You’re coming off a big win over Ricardo Funch in your welterweight debut, which earned you “submission of the night” in a fight where you really displayed some clean, technical striking, and relentless submission attempts. How do you think that fight went and how pleased were you with that victory?
“I’m very pleased with the win. Ricardo’s a tough kid, he’s been in there with some really tough guys. I’m happy with the way the fight went.”
Speaking of your welterweight debut, how does the weight-cut experience differ from welterweight and middleweight, and how good do you feel at 170?
“It’s a pretty big difference. 185 isn’t really a huge cut for me, making 170 is pretty tough, but at 170 I don’t feel like I’m going to get bullied. Some of the guys at 185 were a little too big for me. I was a small 185 pounder. Now I feel like I can compete in strength and match physically in size. I definitely feel better at 170.”
Next up for you is Jordan Mein, who is making his UFC debut at UFC 158. Mein is 26-8, with 14 knockouts and 7 submissions, so he definitely possesses the ability to finish a fight. However, out of your 21 professional bouts, you’re still yet to be finished, which is certainly a testament to your toughness. Mein, on the other hand, has been finished five times. Besides the Octagon experience, where do you think your advantages lie?
“On the mat, I believe wrestling I have the clear advantage. I’ve been working really hard on my striking. He’s a tough kid but I don’t think he has any advantages.”
As far as training preparation, are you a guy that likes to get some tapes on your opponent and study his tendencies, and if so, what holes do you see in Mein’s game that you feel you can exploit?
“I’m not one of those guys that studies film. I’ve watched a couple of his fights, but I don’t go back and keep watching. I just leave that up to my coaches. They come up with a game plan for me and they can correct me. I try not to overthink too much, I just try to go in there and fight my fight.”

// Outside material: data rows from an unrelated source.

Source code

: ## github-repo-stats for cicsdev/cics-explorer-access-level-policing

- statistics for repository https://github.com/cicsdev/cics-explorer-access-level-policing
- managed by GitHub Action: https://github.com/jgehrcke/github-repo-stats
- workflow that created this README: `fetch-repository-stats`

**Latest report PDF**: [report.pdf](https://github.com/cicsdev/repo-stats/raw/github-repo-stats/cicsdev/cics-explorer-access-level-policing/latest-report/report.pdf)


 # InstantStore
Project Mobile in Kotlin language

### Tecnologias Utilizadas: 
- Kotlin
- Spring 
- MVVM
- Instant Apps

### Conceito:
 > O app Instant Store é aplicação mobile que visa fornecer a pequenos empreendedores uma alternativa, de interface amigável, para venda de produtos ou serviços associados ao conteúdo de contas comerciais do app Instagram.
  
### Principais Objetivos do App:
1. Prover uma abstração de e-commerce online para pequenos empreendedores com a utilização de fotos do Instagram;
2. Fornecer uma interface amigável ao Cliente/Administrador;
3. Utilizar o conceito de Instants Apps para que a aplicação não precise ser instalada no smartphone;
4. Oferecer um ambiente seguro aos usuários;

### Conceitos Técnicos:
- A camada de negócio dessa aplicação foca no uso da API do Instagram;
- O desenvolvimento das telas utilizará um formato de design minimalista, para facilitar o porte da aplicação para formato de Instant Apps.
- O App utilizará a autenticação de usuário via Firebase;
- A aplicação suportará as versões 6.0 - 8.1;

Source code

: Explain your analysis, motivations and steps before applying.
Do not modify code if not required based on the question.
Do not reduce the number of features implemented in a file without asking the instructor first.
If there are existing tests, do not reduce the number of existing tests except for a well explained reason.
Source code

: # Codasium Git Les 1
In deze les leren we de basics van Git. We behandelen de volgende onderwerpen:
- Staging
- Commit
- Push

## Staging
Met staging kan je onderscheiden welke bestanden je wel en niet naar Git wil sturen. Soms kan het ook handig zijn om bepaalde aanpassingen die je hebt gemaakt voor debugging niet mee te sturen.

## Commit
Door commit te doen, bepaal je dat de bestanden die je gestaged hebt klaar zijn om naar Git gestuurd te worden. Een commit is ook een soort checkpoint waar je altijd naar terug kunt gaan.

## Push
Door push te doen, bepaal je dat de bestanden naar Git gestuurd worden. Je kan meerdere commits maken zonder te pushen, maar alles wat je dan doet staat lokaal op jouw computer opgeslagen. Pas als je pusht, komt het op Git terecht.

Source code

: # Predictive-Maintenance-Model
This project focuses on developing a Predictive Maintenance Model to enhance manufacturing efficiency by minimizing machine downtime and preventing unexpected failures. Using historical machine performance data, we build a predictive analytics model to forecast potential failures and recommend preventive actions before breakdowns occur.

I don’t want to jump too far ahead, but if you are to get past Mein, what are some guys you would like to fight at 170? What do you think would be some intriguing match-ups for you?
(Laughing) “Ummm, I would like to concentrate on getting past Jordan first. There are a lot of fights out there at 170 pounds I would like to take. There are a lot of tough guys, but I would like to fight the best fighters. I like to be in tough fights and make myself get better, but there is no one in particular.”
Is welterweight your new home or are you just testing the waters? Do you plan on going back up to middleweight? What’s your plan in terms of divisions?
“Right now welterweight is my home. I don’t plan on going back up to 185 pounds. This is probably where I should have been for the most of my career. I see myself finishing my career at 170.”
I know personally growing up with two older brothers that a brother’s relationship in terms of competition can be very motivating, Does your brother Jim motivate you?
“Jim and I are best friends. I always want to make him better, and to make him better I try to be the best that I can be, and he does the same. I look out for him every fight. He certainly motivates me and pushes me in a positive way.”